Três poetas russos

Por Dalila Teles Veras

 1) Sierguéi Iessiênin

Pobre escrevinhador, é tua

A sina de cantar a lua?

Há muito o meu olhar definho

No amor, nas cartas e no vinho.

Ah, a luz entra pelas grades,

A luz tão forte corta os olhos.

Eu joguei na dama de espadas

E só me veio o ás de outros. (*)

1925

(*)  marca na roupa dos forçados

Sierguéi Iessiênin (1895-1925), importante figura da moderna poesia russa. Boêmio, de vida breve e aventurosa, casou duas vezes, a segunda com ninguém menos do que a diva da dança, Isadora Duncan. Aos 30 anos, num Hotel de Leningrado (hoje São Petersburgo), enforcou-se. Antes, cortou os pulsos e, com o próprio sangue, escreveu este poema:

Até logo, até logo, companheiro,

Guardo-te no meu peito e te asseguro:

O nosso afastamento passageiro

É sinal de um encontro no futuro.

Adeus, amigo, sem mãos nem palavras.

Não faças um sobrolho pensativo.

Se morrer, nesta vida, não é novo

Tampouco há novidade em estar vivo.

1925

A tradução de ambos os poemas é de Augusto de Campos (in Poesia Russa Moderna, Ed. Brasiliense, 1985)

 2) Óssip Mandelstam

 Do Caderno de Vorôniej (*) 1

Como pedra do céu na terra, um dia,

Um verso condenado caiu, sem pai, sem lar;

Inexorável – a invenção da poesia

Não pode ser mudada, e ninguém a irá julgar.

Vorôniej, 20 janeiro 37

2

O que lutou contra o óxido e o bolor,

Qual prata feminina se incendeia,

E o trabalho silencioso prateia

O arado de ferro e a voz do inventor.

Vorôniej, 1937

Óssip Mandelstam (1892-1938), poeta singular, identificado com o simbolismo francês, mas também com resquícios simbolistas que também se aproximou do surrealismo. Foi preso em 1924 (era judeu) e, depois de uma segunda prisão, morreu no Gulag da Sibéria, aos 46 anos.
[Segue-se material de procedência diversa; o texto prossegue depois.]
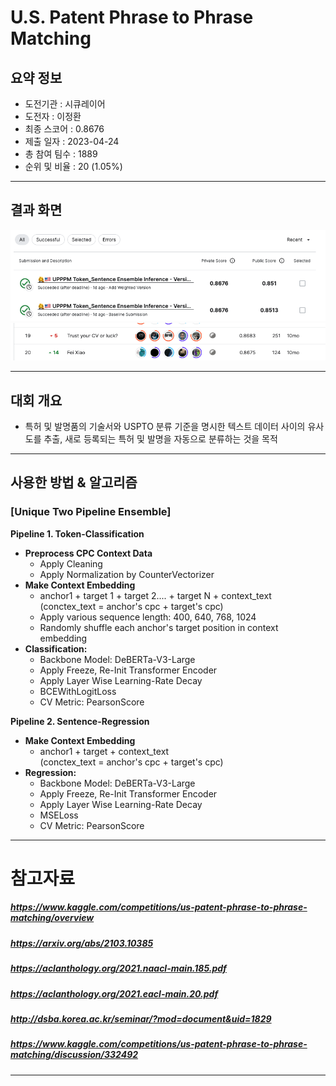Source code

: # U.S. Patent Phrase to Phrase Matching

## 요약 정보
* 도전기관 : 시큐레이어
* 도전자 : 이정환
* 최종 스코어 : 0.8676
* 제출 일자 : 2023-04-24
* 총 참여 팀수 : 1889
* 순위 및 비율 : 20 (1.05%)
___
## 결과 화면

![final_rank_and_score](./img/USPPPM_Final_score.png)
![final_rank_and_score](./img/USPPPM_Final_Rank.png)
___
## 대회 개요
- 특허 및 발명품의 기술서와 USPTO 분류 기준을 명시한 텍스트 데이터 사이의 유사도를 추출, 새로 등록되는 특허 및 발명을 자동으로 분류하는 것을 목적
___
## 사용한 방법 & 알고리즘
### **[Unique Two Pipeline Ensemble]**  
**Pipeline 1. Token-Classification**  
* **Preprocess CPC Context Data**
    - Apply Cleaning
    - Apply Normalization by CounterVectorizer
* **Make Context Embedding**
    - anchor1 + target 1 + target 2.... + target N + context_text   
      (conctex_text = anchor's cpc + target's cpc)
    - Apply various sequence length: 400, 640, 768, 1024
    - Randomly shuffle each anchor's target position in context embedding 
* **Classification:**  
    - Backbone Model: DeBERTa-V3-Large
    - Apply Freeze, Re-Init Transformer Encoder
    - Apply Layer Wise Learning-Rate Decay
    - BCEWithLogitLoss
    - CV Metric: PearsonScore

**Pipeline 2. Sentence-Regression**  
* **Make Context Embedding**  
    - anchor1 + target + context_text   
      (conctex_text = anchor's cpc + target's cpc)
* **Regression:**  
    - Backbone Model: DeBERTa-V3-Large
    - Apply Freeze, Re-Init Transformer Encoder
    - Apply Layer Wise Learning-Rate Decay
    - MSELoss 
    - CV Metric: PearsonScore
___
# 참고자료  
##### https://www.kaggle.com/competitions/us-patent-phrase-to-phrase-matching/overview
##### https://arxiv.org/abs/2103.10385
##### https://aclanthology.org/2021.naacl-main.185.pdf
##### https://aclanthology.org/2021.eacl-main.20.pdf
##### http://dsba.korea.ac.kr/seminar/?mod=document&uid=1829
##### https://www.kaggle.com/competitions/us-patent-phrase-to-phrase-matching/discussion/332492
___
A tradução de ambos os poemas é de Augusto de Campos (in Poesia Russa Moderna, Augusto de Campos, Haroldo de Campos e Boris Schnaiderman, Ed. Brasiliense, 1985)

(*) cidade onde Mandelstam esteve exilado

3) Anna Akhmátova

1.

Levaram-se ao amanhecer, (*)

Atrás de ti, como no enterro, eu ia,

No quarto escuro, choravam os meninos.

Acaba-se a vela sobre o altar,

Nos lábios teus, do ícone, o frio.

O suor mortal na testa… Não dá para esquecer!

Como as mulheres dos franco-atiradores,  (**)

Uivarei pelas torres do Kremlin (***)

(*) – refere-se à prisão de Nicolai Punin, com quem Ana vivia em 1935.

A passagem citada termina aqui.